(Required work) Return the following data exactly, with all pictures left out.

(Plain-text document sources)
________________________________________

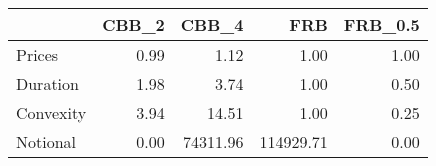 \begin{tabular}{lrrrr}
\toprule
{} &  CBB\_2 &     CBB\_4 &        FRB &  FRB\_0.5 \\
\midrule
Prices    &   0.99 &      1.12 &       1.00 &     1.00 \\
Duration  &   1.98 &      3.74 &       1.00 &     0.50 \\
Convexity &   3.94 &     14.51 &       1.00 &     0.25 \\
Notional  &   0.00 &  74311.96 &  114929.71 &     0.00 \\
\bottomrule
\end{tabular}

________________________________________

(Exercise response)
 \begin{tabular}{lrrrr}
\toprule
{} &  CBB\_2 &     CBB\_4 &        FRB &  FRB\_0.5 \\
\midrule
Prices    &   0.99 &      1.12 &       1.00 &     1.00 \\
Duration  &   1.98 &      3.74 &       1.00 &     0.50 \\
Convexity &   3.94 &     14.51 &       1.00 &     0.25 \\
Notional  &   0.00 &  74311.96 &  114929.71 &     0.00 \\
\bottomrule
\end{tabular}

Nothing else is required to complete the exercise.